Your goal: Using the entries below, write out the line with "Pred odlazak na", the line with "4. **Posvetite više", and every line in between, exactly as each is written.

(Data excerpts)
......

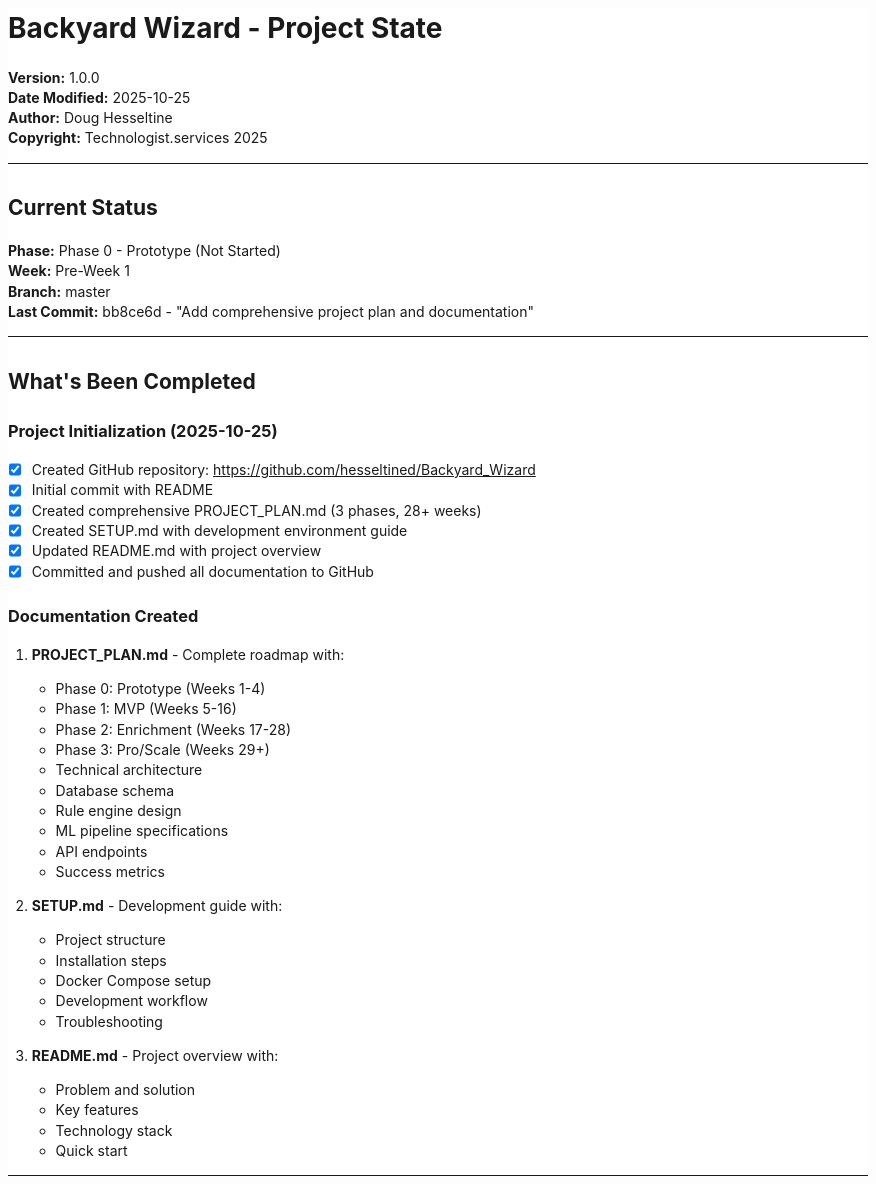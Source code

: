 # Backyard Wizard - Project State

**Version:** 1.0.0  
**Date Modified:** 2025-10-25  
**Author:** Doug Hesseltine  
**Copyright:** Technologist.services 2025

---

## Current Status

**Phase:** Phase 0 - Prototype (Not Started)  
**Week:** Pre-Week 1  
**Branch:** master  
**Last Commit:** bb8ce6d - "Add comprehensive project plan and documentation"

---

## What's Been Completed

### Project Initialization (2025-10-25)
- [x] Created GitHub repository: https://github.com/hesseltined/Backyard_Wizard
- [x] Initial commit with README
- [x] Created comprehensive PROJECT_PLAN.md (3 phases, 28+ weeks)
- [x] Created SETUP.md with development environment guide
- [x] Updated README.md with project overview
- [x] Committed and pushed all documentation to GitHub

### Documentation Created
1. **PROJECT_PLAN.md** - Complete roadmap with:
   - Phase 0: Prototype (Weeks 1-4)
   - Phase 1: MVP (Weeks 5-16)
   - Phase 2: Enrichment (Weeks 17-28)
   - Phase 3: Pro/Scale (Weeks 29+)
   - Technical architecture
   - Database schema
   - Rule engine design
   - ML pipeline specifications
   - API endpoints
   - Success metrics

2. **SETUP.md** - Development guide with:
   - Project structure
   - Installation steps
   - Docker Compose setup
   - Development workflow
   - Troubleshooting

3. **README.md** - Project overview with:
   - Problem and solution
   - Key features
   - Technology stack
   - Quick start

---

......

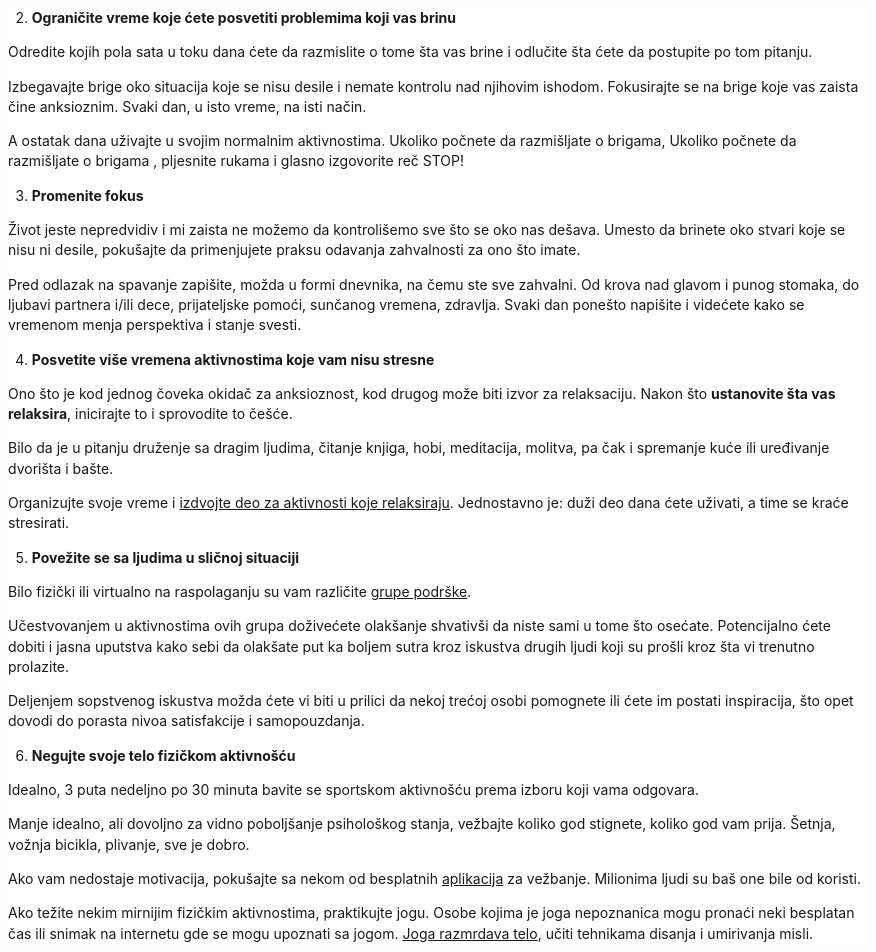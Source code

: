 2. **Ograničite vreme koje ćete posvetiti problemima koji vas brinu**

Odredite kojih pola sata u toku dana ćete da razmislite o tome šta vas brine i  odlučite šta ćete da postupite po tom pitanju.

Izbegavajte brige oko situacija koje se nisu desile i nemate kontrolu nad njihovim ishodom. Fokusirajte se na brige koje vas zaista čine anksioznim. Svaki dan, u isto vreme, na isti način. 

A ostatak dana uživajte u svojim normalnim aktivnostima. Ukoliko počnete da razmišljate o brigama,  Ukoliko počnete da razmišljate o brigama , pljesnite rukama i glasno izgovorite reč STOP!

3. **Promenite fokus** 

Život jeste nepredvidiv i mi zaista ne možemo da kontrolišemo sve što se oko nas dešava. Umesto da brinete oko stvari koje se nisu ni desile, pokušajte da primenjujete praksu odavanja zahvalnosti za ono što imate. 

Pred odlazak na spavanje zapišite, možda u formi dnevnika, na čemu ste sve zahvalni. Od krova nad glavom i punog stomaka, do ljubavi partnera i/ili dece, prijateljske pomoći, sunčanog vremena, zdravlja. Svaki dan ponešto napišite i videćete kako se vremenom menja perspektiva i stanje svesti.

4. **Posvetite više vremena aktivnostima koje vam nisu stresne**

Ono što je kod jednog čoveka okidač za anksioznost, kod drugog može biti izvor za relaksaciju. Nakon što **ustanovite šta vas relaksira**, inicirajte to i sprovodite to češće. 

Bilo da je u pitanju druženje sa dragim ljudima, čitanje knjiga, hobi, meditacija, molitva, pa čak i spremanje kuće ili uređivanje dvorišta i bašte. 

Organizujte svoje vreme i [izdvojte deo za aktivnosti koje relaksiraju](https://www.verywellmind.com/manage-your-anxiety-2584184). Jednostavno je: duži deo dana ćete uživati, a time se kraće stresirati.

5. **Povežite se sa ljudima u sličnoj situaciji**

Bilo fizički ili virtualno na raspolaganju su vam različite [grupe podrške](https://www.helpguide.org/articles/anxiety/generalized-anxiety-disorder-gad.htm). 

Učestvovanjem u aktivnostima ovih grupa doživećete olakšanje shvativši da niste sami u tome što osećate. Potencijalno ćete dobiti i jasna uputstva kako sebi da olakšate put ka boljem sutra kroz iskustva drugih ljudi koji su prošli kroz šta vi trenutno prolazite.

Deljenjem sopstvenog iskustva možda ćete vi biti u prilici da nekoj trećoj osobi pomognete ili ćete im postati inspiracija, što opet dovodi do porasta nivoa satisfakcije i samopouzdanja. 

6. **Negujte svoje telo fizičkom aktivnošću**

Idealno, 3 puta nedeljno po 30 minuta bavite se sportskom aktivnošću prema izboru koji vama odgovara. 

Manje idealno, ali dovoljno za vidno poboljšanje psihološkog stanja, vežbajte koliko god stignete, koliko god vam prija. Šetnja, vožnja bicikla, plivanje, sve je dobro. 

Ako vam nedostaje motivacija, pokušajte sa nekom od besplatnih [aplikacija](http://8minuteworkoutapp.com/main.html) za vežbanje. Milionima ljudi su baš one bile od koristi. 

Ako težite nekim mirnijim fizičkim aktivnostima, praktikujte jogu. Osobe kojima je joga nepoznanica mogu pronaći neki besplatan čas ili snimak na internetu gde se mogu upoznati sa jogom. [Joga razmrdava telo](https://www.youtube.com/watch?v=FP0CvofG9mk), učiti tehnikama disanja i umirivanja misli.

......

Response to the task:
Pred odlazak na spavanje zapišite, možda u formi dnevnika, na čemu ste sve zahvalni. Od krova nad glavom i punog stomaka, do ljubavi partnera i/ili dece, prijateljske pomoći, sunčanog vremena, zdravlja. Svaki dan ponešto napišite i videćete kako se vremenom menja perspektiva i stanje svesti.

4. **Posvetite više vremena aktivnostima koje vam nisu stresne**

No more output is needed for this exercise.